• _Task instructions_
What is asked for is the whole listing, given again word for word.

• _Source data_
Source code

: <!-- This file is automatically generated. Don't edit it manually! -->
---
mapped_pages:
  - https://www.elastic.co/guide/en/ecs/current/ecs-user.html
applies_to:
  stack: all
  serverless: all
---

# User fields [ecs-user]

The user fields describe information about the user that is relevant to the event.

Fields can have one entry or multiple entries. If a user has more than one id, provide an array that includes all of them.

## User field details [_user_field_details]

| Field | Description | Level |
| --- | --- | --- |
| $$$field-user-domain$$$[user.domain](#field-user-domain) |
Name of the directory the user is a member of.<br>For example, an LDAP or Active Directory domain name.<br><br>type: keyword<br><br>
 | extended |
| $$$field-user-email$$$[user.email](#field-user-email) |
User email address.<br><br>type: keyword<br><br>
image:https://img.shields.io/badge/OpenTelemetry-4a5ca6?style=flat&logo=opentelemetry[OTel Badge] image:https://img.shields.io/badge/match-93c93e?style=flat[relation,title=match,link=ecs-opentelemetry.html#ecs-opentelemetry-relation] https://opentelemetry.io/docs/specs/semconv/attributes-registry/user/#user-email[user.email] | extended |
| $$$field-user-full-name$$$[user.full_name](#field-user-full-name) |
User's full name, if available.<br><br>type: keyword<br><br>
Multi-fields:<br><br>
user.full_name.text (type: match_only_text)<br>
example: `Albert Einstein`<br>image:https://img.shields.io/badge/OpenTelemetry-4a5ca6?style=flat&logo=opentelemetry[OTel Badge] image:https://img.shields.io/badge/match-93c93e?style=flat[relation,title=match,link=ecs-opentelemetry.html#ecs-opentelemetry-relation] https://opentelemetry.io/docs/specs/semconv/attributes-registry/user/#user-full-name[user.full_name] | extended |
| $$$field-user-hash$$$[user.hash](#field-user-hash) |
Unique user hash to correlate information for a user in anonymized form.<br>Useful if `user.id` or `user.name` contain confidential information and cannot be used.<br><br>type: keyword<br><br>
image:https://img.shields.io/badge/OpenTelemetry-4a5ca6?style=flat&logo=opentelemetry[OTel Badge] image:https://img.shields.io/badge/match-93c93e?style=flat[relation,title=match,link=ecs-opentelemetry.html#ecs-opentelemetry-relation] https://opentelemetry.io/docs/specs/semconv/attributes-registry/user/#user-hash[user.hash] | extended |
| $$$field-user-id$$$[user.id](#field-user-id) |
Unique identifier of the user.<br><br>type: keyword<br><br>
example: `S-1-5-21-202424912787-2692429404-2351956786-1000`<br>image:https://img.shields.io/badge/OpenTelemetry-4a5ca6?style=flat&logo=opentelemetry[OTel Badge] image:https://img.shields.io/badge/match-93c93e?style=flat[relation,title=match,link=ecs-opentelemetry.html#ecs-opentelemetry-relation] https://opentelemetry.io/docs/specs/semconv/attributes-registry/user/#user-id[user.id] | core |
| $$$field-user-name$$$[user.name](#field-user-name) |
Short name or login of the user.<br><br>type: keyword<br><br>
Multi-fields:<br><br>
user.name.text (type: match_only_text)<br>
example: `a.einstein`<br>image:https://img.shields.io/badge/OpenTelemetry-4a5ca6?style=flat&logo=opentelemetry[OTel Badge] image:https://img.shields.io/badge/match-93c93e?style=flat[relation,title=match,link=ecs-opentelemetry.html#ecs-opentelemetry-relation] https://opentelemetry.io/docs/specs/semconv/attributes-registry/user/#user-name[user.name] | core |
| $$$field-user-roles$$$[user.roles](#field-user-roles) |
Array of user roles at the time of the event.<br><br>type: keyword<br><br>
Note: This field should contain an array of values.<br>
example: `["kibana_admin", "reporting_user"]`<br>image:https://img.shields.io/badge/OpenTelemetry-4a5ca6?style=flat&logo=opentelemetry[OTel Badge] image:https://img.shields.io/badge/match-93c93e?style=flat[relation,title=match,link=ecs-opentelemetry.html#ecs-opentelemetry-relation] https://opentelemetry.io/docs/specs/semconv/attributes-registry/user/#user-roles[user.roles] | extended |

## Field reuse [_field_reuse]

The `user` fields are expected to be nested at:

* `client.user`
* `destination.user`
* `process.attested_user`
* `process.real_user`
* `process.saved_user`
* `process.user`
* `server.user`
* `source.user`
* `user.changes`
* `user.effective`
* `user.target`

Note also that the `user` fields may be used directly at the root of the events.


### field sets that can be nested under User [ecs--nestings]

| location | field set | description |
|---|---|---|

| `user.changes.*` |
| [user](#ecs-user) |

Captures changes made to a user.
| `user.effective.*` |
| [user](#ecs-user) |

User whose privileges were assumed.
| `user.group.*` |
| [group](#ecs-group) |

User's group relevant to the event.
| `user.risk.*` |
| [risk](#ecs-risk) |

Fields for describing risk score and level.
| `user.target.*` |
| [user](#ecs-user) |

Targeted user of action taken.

• _Solved problem_
Source code

: <!-- This file is automatically generated. Don't edit it manually! -->
---
mapped_pages:
  - https://www.elastic.co/guide/en/ecs/current/ecs-user.html
applies_to:
  stack: all
  serverless: all
---

# User fields [ecs-user]

The user fields describe information about the user that is relevant to the event.

Fields can have one entry or multiple entries. If a user has more than one id, provide an array that includes all of them.

## User field details [_user_field_details]

| Field | Description | Level |
| --- | --- | --- |
| $$$field-user-domain$$$[user.domain](#field-user-domain) |
Name of the directory the user is a member of.<br>For example, an LDAP or Active Directory domain name.<br><br>type: keyword<br><br>
 | extended |
| $$$field-user-email$$$[user.email](#field-user-email) |
User email address.<br><br>type: keyword<br><br>
image:https://img.shields.io/badge/OpenTelemetry-4a5ca6?style=flat&logo=opentelemetry[OTel Badge] image:https://img.shields.io/badge/match-93c93e?style=flat[relation,title=match,link=ecs-opentelemetry.html#ecs-opentelemetry-relation] https://opentelemetry.io/docs/specs/semconv/attributes-registry/user/#user-email[user.email] | extended |
| $$$field-user-full-name$$$[user.full_name](#field-user-full-name) |
User's full name, if available.<br><br>type: keyword<br><br>
Multi-fields:<br><br>
user.full_name.text (type: match_only_text)<br>
example: `Albert Einstein`<br>image:https://img.shields.io/badge/OpenTelemetry-4a5ca6?style=flat&logo=opentelemetry[OTel Badge] image:https://img.shields.io/badge/match-93c93e?style=flat[relation,title=match,link=ecs-opentelemetry.html#ecs-opentelemetry-relation] https://opentelemetry.io/docs/specs/semconv/attributes-registry/user/#user-full-name[user.full_name] | extended |
| $$$field-user-hash$$$[user.hash](#field-user-hash) |
Unique user hash to correlate information for a user in anonymized form.<br>Useful if `user.id` or `user.name` contain confidential information and cannot be used.<br><br>type: keyword<br><br>
image:https://img.shields.io/badge/OpenTelemetry-4a5ca6?style=flat&logo=opentelemetry[OTel Badge] image:https://img.shields.io/badge/match-93c93e?style=flat[relation,title=match,link=ecs-opentelemetry.html#ecs-opentelemetry-relation] https://opentelemetry.io/docs/specs/semconv/attributes-registry/user/#user-hash[user.hash] | extended |
| $$$field-user-id$$$[user.id](#field-user-id) |
Unique identifier of the user.<br><br>type: keyword<br><br>
example: `S-1-5-21-202424912787-2692429404-2351956786-1000`<br>image:https://img.shields.io/badge/OpenTelemetry-4a5ca6?style=flat&logo=opentelemetry[OTel Badge] image:https://img.shields.io/badge/match-93c93e?style=flat[relation,title=match,link=ecs-opentelemetry.html#ecs-opentelemetry-relation] https://opentelemetry.io/docs/specs/semconv/attributes-registry/user/#user-id[user.id] | core |
| $$$field-user-name$$$[user.name](#field-user-name) |
Short name or login of the user.<br><br>type: keyword<br><br>
Multi-fields:<br><br>
user.name.text (type: match_only_text)<br>
example: `a.einstein`<br>image:https://img.shields.io/badge/OpenTelemetry-4a5ca6?style=flat&logo=opentelemetry[OTel Badge] image:https://img.shields.io/badge/match-93c93e?style=flat[relation,title=match,link=ecs-opentelemetry.html#ecs-opentelemetry-relation] https://opentelemetry.io/docs/specs/semconv/attributes-registry/user/#user-name[user.name] | core |
| $$$field-user-roles$$$[user.roles](#field-user-roles) |
Array of user roles at the time of the event.<br><br>type: keyword<br><br>
Note: This field should contain an array of values.<br>
example: `["kibana_admin", "reporting_user"]`<br>image:https://img.shields.io/badge/OpenTelemetry-4a5ca6?style=flat&logo=opentelemetry[OTel Badge] image:https://img.shields.io/badge/match-93c93e?style=flat[relation,title=match,link=ecs-opentelemetry.html#ecs-opentelemetry-relation] https://opentelemetry.io/docs/specs/semconv/attributes-registry/user/#user-roles[user.roles] | extended |

## Field reuse [_field_reuse]

The `user` fields are expected to be nested at:

* `client.user`
* `destination.user`
* `process.attested_user`
* `process.real_user`
* `process.saved_user`
* `process.user`
* `server.user`
* `source.user`
* `user.changes`
* `user.effective`
* `user.target`

Note also that the `user` fields may be used directly at the root of the events.


### field sets that can be nested under User [ecs--nestings]

| location | field set | description |
|---|---|---|

| `user.changes.*` |
| [user](#ecs-user) |

Captures changes made to a user.
| `user.effective.*` |
| [user](#ecs-user) |

User whose privileges were assumed.
| `user.group.*` |
| [group](#ecs-group) |

User's group relevant to the event.
| `user.risk.*` |
| [risk](#ecs-risk) |

Fields for describing risk score and level.
| `user.target.*` |
| [user](#ecs-user) |

Targeted user of action taken.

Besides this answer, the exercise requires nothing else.